Slurm

SLURM Queuing System

Resources on getafix are controlled using the Slurm Workload Manager. In order to run a job on getafix you will need to request resources. This page will give you a list of commonly used commands for requesting resources.

This page is meant as a quick start guide, for more information you should consult the man (manual) pages for the various commands. If you are already familiar with other job scheduling tools including LSF, PBS/Torque or SGE, torque-slurm-sge or this (pdf) comparison between Slurm and other scheduling tools might be useful.

General commands

Slurm is controlled through a number of command line tools. Most tasks can be performed using the following tools:

salloc – Allocate resources.
sbatch – Submit a batch job to the cluster.
squeue – View information about jobs in the queue.
scancel – Cancel or signal a Slurm job.
sinfo – View information about nodes/partitions
scontrol – Advanced control and configuration
srun – Run a job on allocated resources.

To view information about any of these commands, you can access the manual page by logging into getafix and running man <command>.

Running Jobs

Slurm supports two types of jobs: interactive and batch jobs. Interactive jobs are useful when you need to continuously supply your program with input from a user, such as when running a interactive simulation in Matlab with the graphical interface. Jobs that can be run without any user input can be submitted as batch jobs. After submitting a request for an interactive session or a batch job your request will be placed in the queue. Once adequate resources become available your job will start running.

Different resources are grouped into different partitions. getafix has been setup so users will typically not need to specify a partition. If you need a specific node/hardware you can explicitly request specific hardware with the --constraint argument to salloc, srun and sbatch. You can also include or exclude specific nodes using the --nodelist and --excludes arguments although specifying a constraint is usually preferable.

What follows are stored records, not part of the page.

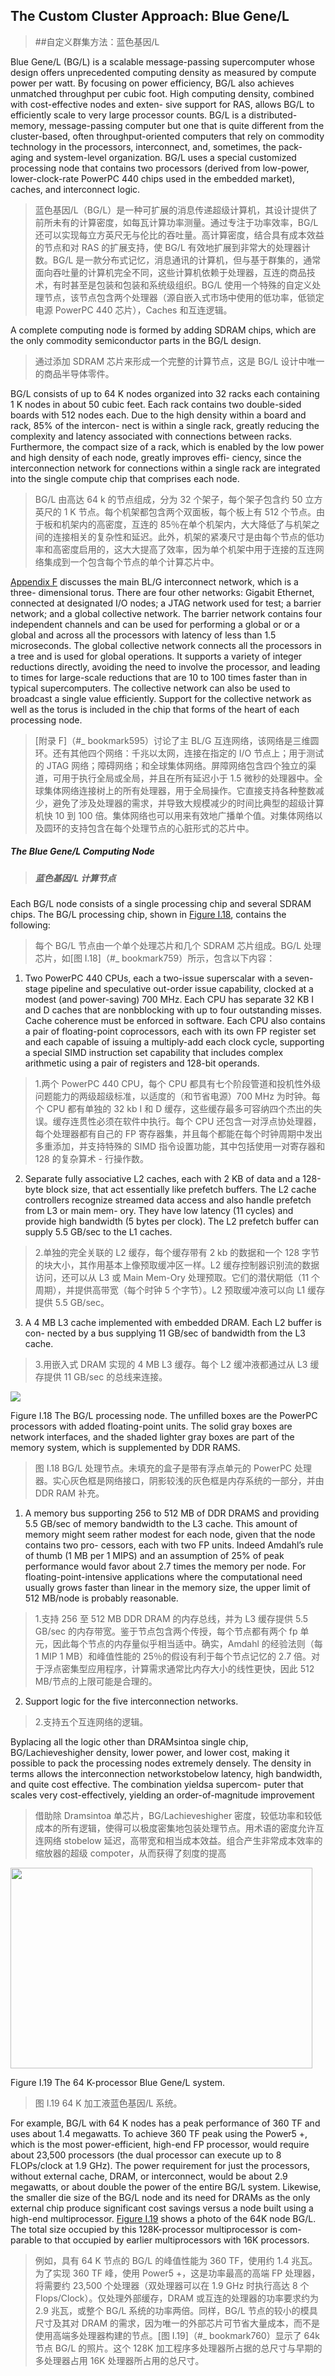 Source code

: ## The Custom Cluster Approach: Blue Gene/L

> ##自定义群集方法：蓝色基因/L

Blue Gene/L (BG/L) is a scalable message-passing supercomputer whose design offers unprecedented computing density as measured by compute power per watt. By focusing on power efficiency, BG/L also achieves unmatched throughput per cubic foot. High computing density, combined with cost-effective nodes and exten- sive support for RAS, allows BG/L to efficiently scale to very large processor counts. BG/L is a distributed-memory, message-passing computer but one that is quite different from the cluster-based, often throughput-oriented computers that rely on commodity technology in the processors, interconnect, and, sometimes, the pack- aging and system-level organization. BG/L uses a special customized processing node that contains two processors (derived from low-power, lower-clock-rate PowerPC 440 chips used in the embedded market), caches, and interconnect logic.

> 蓝色基因/L（BG/L）是一种可扩展的消息传递超级计算机，其设计提供了前所未有的计算密度，如每瓦计算功率测量。通过专注于功率效率，BG/L 还可以实现每立方英尺无与伦比的吞吐量。高计算密度，结合具有成本效益的节点和对 RAS 的扩展支持，使 BG/L 有效地扩展到非常大的处理器计数。BG/L 是一款分布式记忆，消息通讯的计算机，但与基于群集的，通常面向吞吐量的计算机完全不同，这些计算机依赖于处理器，互连的商品技术，有时甚至是包装和包装和系统级组织。BG/L 使用一个特殊的自定义处理节点，该节点包含两个处理器（源自嵌入式市场中使用的低功率，低锁定电源 PowerPC 440 芯片），Caches 和互连逻辑。

A complete computing node is formed by adding SDRAM chips, which are the only commodity semiconductor parts in the BG/L design.

> 通过添加 SDRAM 芯片来形成一个完整的计算节点，这是 BG/L 设计中唯一的商品半导体零件。

BG/L consists of up to 64 K nodes organized into 32 racks each containing 1 K nodes in about 50 cubic feet. Each rack contains two double-sided boards with 512 nodes each. Due to the high density within a board and rack, 85% of the intercon- nect is within a single rack, greatly reducing the complexity and latency associated with connections between racks. Furthermore, the compact size of a rack, which is enabled by the low power and high density of each node, greatly improves effi- ciency, since the interconnection network for connections within a single rack are integrated into the single compute chip that comprises each node.

> BG/L 由高达 64 k 的节点组成，分为 32 个架子，每个架子包含约 50 立方英尺的 1 K 节点。每个机架都包含两个双面板，每个板上有 512 个节点。由于板和机架内的高密度，互连的 85％在单个机架内，大大降低了与机架之间的连接相关的复杂性和延迟。此外，机架的紧凑尺寸是由每个节点的低功率和高密度启用的，这大大提高了效率，因为单个机架中用于连接的互连网络集成到一个包含每个节点的单个计算芯片中。

[Appendix F](#_bookmark595) discusses the main BL/G interconnect network, which is a three- dimensional torus. There are four other networks: Gigabit Ethernet, connected at designated I/O nodes; a JTAG network used for test; a barrier network; and a global collective network. The barrier network contains four independent channels and can be used for performing a global or or a global and across all the processors with latency of less than 1.5 microseconds. The global collective network connects all the processors in a tree and is used for global operations. It supports a variety of integer reductions directly, avoiding the need to involve the processor, and leading to times for large-scale reductions that are 10 to 100 times faster than in typical supercomputers. The collective network can also be used to broadcast a single value efficiently. Support for the collective network as well as the torus is included in the chip that forms of the heart of each processing node.

> [附录 F]（#_ bookmark595）讨论了主 BL/G 互连网络，该网络是三维圆环。还有其他四个网络：千兆以太网，连接在指定的 I/O 节点上；用于测试的 JTAG 网络；障碍网络；和全球集体网络。屏障网络包含四个独立的渠道，可用于执行全局或全局，并且在所有延迟小于 1.5 微秒的处理器中。全球集体网络连接树上的所有处理器，用于全局操作。它直接支持各种整数减少，避免了涉及处理器的需求，并导致大规模减少的时间比典型的超级计算机快 10 到 100 倍。集体网络也可以用来有效地广播单个值。对集体网络以及圆环的支持包含在每个处理节点的心脏形式的芯片中。

##### _The Blue Gene/L Computing Node_

> ##### _蓝色基因/L 计算节点_

Each BG/L node consists of a single processing chip and several SDRAM chips. The BG/L processing chip, shown in [Figure I.18](#_bookmark759), contains the following:

> 每个 BG/L 节点由一个单个处理芯片和几个 SDRAM 芯片组成。BG/L 处理芯片，如[图 I.18]（#_ bookmark759）所示，包含以下内容：

1. Two PowerPC 440 CPUs, each a two-issue superscalar with a seven-stage pipeline and speculative out-order issue capability, clocked at a modest (and power-saving) 700 MHz. Each CPU has separate 32 KB I and D caches that are nonbblocking with up to four outstanding misses. Cache coherence must be enforced in software. Each CPU also contains a pair of floating-point coprocessors, each with its own FP register set and each capable of issuing a multiply-add each clock cycle, supporting a special SIMD instruction set capability that includes complex arithmetic using a pair of registers and 128-bit operands.

> 1.两个 PowerPC 440 CPU，每个 CPU 都具有七个阶段管道和投机性外级问题能力的两级超级标准，以适度的（和节省电源）700 MHz 为时钟。每个 CPU 都有单独的 32 kb I 和 D 缓存，这些缓存最多可容纳四个杰出的失误。缓存连贯性必须在软件中执行。每个 CPU 还包含一对浮点协处理器，每个处理器都有自己的 FP 寄存器集，并且每个都能在每个时钟周期中发出多重添加，并支持特殊的 SIMD 指令设置功能，其中包括使用一对寄存器和 128 的复杂算术 - 行操作数。

2. Separate fully associative L2 caches, each with 2 KB of data and a 128-byte block size, that act essentially like prefetch buffers. The L2 cache controllers recognize streamed data access and also handle prefetch from L3 or main mem- ory. They have low latency (11 cycles) and provide high bandwidth (5 bytes per clock). The L2 prefetch buffer can supply 5.5 GB/sec to the L1 caches.

> 2.单独的完全关联的 L2 缓存，每个缓存带有 2 kb 的数据和一个 128 字节的块大小，其作用基本上像预取缓冲区一样。L2 缓存控制器识别流的数据访问，还可以从 L3 或 Main Mem-Ory 处理预取。它们的潜伏期低（11 个周期），并提供高带宽（每个时钟 5 个字节）。L2 预取缓冲液可以向 L1 缓存提供 5.5 GB/sec。

3. A 4 MB L3 cache implemented with embedded DRAM. Each L2 buffer is con- nected by a bus supplying 11 GB/sec of bandwidth from the L3 cache.

> 3.用嵌入式 DRAM 实现的 4 MB L3 缓存。每个 L2 缓冲液都通过从 L3 缓存提供 11 GB/sec 的总线来连接。

![](./media/image771.png)

Figure I.18 The BG/L processing node. The unfilled boxes are the PowerPC processors with added floating-point units. The solid gray boxes are network interfaces, and the shaded lighter gray boxes are part of the memory system, which is supplemented by DDR RAMS.

> 图 I.18 BG/L 处理节点。未填充的盒子是带有浮点单元的 PowerPC 处理器。实心灰色框是网络接口，阴影较浅的灰色框是内存系统的一部分，并由 DDR RAM 补充。

1. A memory bus supporting 256 to 512 MB of DDR DRAMS and providing 5.5 GB/sec of memory bandwidth to the L3 cache. This amount of memory might seem rather modest for each node, given that the node contains two pro- cessors, each with two FP units. Indeed Amdahl’s rule of thumb (1 MB per 1 MIPS) and an assumption of 25% of peak performance would favor about 2.7 times the memory per node. For floating-point-intensive applications where the computational need usually grows faster than linear in the memory size, the upper limit of 512 MB/node is probably reasonable.

> 1.支持 256 至 512 MB DDR DRAM 的内存总线，并为 L3 缓存提供 5.5 GB/sec 的内存带宽。鉴于节点包含两个传授，每个节点都有两个 fp 单元，因此每个节点的内存量似乎相当适中。确实，Amdahl 的经验法则（每 1 MIP 1 MB）和峰值性能的 25％的假设有利于每个节点记忆的 2.7 倍。对于浮点密集型应用程序，计算需求通常比内存大小的线性更快，因此 512 MB/节点的上限可能是合理的。

2. Support logic for the five interconnection networks.

> 2.支持五个互连网络的逻辑。

Byplacing all the logic other than DRAMsintoa single chip, BG/Lachieveshigher density, lower power, and lower cost, making it possible to pack the processing nodes extremely densely. The density in terms allows the interconnection networkstobelow latency, high bandwidth, and quite cost effective. The combination yieldsa supercom- puter that scales very cost-effectively, yielding an order-of-magnitude improvement

> 借助除 Dramsintoa 单芯片，BG/Lachieveshigher 密度，较低功率和较低成本的所有逻辑，使得可以极度密集地包装处理节点。用术语的密度允许互连网络 stobelow 延迟，高带宽和相当成本效益。组合产生非常成本效率的缩放器的超级 compoter，从而获得了刻度的提高

<img src="./media/image774.png" style="width:5.03209in;height:3.345in" />

Figure I.19 The 64 K-processor Blue Gene/L system.

> 图 I.19 64 K 加工液蓝色基因/L 系统。

For example, BG/L with 64 K nodes has a peak performance of 360 TF and uses about 1.4 megawatts. To achieve 360 TF peak using the Power5 +, which is the most power-efficient, high-end FP processor, would require about 23,500 processors (the dual processor can execute up to 8 FLOPs/clock at 1.9 GHz). The power requirement for just the processors, without external cache, DRAM, or interconnect, would be about 2.9 megawatts, or about double the power of the entire BG/L system. Likewise, the smaller die size of the BG/L node and its need for DRAMs as the only external chip produce significant cost savings versus a node built using a high-end multiprocessor. [Figure I.19](#_bookmark760) shows a photo of the 64K node BG/L. The total size occupied by this 128K-processor multiprocessor is com- parable to that occupied by earlier multiprocessors with 16K processors.

> 例如，具有 64 K 节点的 BG/L 的峰值性能为 360 TF，使用约 1.4 兆瓦。为了实现 360 TF 峰，使用 Power5 +，这是功率最高的高端 FP 处理器，将需要约 23,500 个处理器（双处理器可以在 1.9 GHz 时执行高达 8 个 Flops/Clock）。仅处理外部缓存，DRAM 或互连的处理器的功率要求约为 2.9 兆瓦，或整个 BG/L 系统的功率两倍。同样，BG/L 节点的较小的模具尺寸及其对 DRAM 的需求，因为唯一的外部芯片可节省大量成本，而不是使用高端多处理器构建的节点。[图 I.19]（#_ bookmark760）显示了 64k 节点 BG/L 的照片。这个 128K 加工程序多处理器所占据的总尺寸与早期的多处理器占用 16K 处理器所占用的总尺寸。

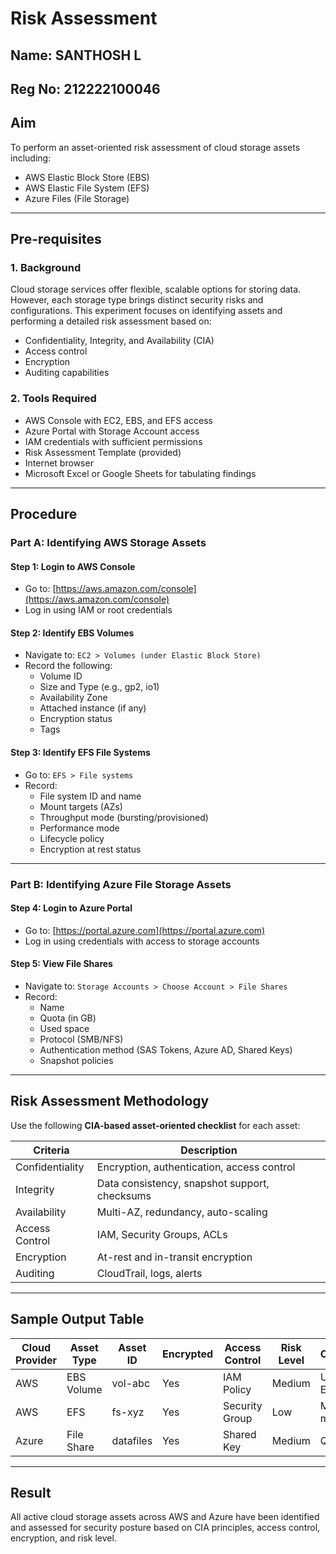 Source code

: # Risk Assessment
## Name: SANTHOSH L
## Reg No: 212222100046

## Aim
To perform an asset-oriented risk assessment of cloud storage assets including:
- AWS Elastic Block Store (EBS)
- AWS Elastic File System (EFS)
- Azure Files (File Storage)

---

## Pre-requisites

### 1. Background
Cloud storage services offer flexible, scalable options for storing data. However, each storage type brings distinct security risks and configurations. This experiment focuses on identifying assets and performing a detailed risk assessment based on:
- Confidentiality, Integrity, and Availability (CIA)
- Access control
- Encryption
- Auditing capabilities

### 2. Tools Required
- AWS Console with EC2, EBS, and EFS access  
- Azure Portal with Storage Account access  
- IAM credentials with sufficient permissions  
- Risk Assessment Template (provided)  
- Internet browser  
- Microsoft Excel or Google Sheets for tabulating findings

---

## Procedure

### Part A: Identifying AWS Storage Assets

#### Step 1: Login to AWS Console
- Go to: [https://aws.amazon.com/console](https://aws.amazon.com/console)  
- Log in using IAM or root credentials

#### Step 2: Identify EBS Volumes
- Navigate to: `EC2 > Volumes (under Elastic Block Store)`
- Record the following:
  - Volume ID
  - Size and Type (e.g., gp2, io1)
  - Availability Zone
  - Attached instance (if any)
  - Encryption status
  - Tags

#### Step 3: Identify EFS File Systems
- Go to: `EFS > File systems`
- Record:
  - File system ID and name
  - Mount targets (AZs)
  - Throughput mode (bursting/provisioned)
  - Performance mode
  - Lifecycle policy
  - Encryption at rest status

---

### Part B: Identifying Azure File Storage Assets

#### Step 4: Login to Azure Portal
- Go to: [https://portal.azure.com](https://portal.azure.com)
- Log in using credentials with access to storage accounts

#### Step 5: View File Shares
- Navigate to: `Storage Accounts > Choose Account > File Shares`
- Record:
  - Name
  - Quota (in GB)
  - Used space
  - Protocol (SMB/NFS)
  - Authentication method (SAS Tokens, Azure AD, Shared Keys)
  - Snapshot policies

---

## Risk Assessment Methodology

Use the following **CIA-based asset-oriented checklist** for each asset:

| Criteria         | Description                                  |
|------------------|----------------------------------------------|
| Confidentiality  | Encryption, authentication, access control   |
| Integrity        | Data consistency, snapshot support, checksums|
| Availability     | Multi-AZ, redundancy, auto-scaling           |
| Access Control   | IAM, Security Groups, ACLs                   |
| Encryption       | At-rest and in-transit encryption            |
| Auditing         | CloudTrail, logs, alerts                     |

---

## Sample Output Table

| Cloud Provider | Asset Type | Asset ID  | Encrypted | Access Control  | Risk Level | Comments         |
|----------------|------------|-----------|-----------|------------------|------------|------------------|
| AWS            | EBS Volume | vol-abc   | Yes       | IAM Policy       | Medium     | Used by EC2      |
| AWS            | EFS        | fs-xyz    | Yes       | Security Group   | Low        | Multi-AZ mount   |
| Azure          | File Share | datafiles | Yes       | Shared Key       | Medium     | Quota 1TB        |

---

## Result

All active cloud storage assets across AWS and Azure have been identified and assessed for security posture based on CIA principles, access control, encryption, and risk level.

If you really need to specify a specific partition, you can provide a comma separated list using the --partition argument. To view partitions available to the current user use

sinfo

or to view all partitions use

sinfo --all

Interactive Jobs

Running jobs interactively is not the most efficient use of cluster resources or of your time if the cluster is busy. However if you need to, you can launch interactive jobs with srun. For a single job you can request the resources you need with the srun command:

srun --cpus-per-task=4 --mem=8G --pty bash

If you're running a series of jobs interactively it's more efficient to allocate the resources you need first with salloc and then use srun to launch each job:

salloc --cpus-per-task=4 --mem=8G\\
srun --pty ...\\
srun --pty ...

will request an allocation with 4 CPUs and 8 GB of memory in total. You then use srun to run commands on the allocated resources. Note that to release the reserved resources back to the queue you need to

exit

Interactive Jobs - Graphical User Interface

To log onto the cluster to run a program via a graphical user interface you have two main choices:

1. For those with windows connect via the RDP (Remote Desktop Protocol) using the in-built windows program "Remote Desktop Connection" (for those with MacOSX install the "Microsoft Remote Desktop" app, eg. via UQ's "Self Service" app, you do not need to buy the "Apple Remote Desktop" app from the App store) and login to either getafix1.smp.uq.edu.au or getafix2.smp.uq.edu.au front-end nodes. You can then run the "Terminal" program.

2. For those with unix systems (eg. linux or MacOSX)- first need to enable X11-forwarding. If you logged into getafix using ssh you can modify your login command by adding -X or -Y:

ssh -X user@getafix.smp.uq.edu.au

Either way, once logged in, start the interactive job as above adding arguments --x11 --pty to the srun command, eg.

srun --cpus-per-task=4 --mem=8G --x11 --pty matlab

Quitting the program will release your reserved resources back to the system. For more examples see Matlab or Mathematica.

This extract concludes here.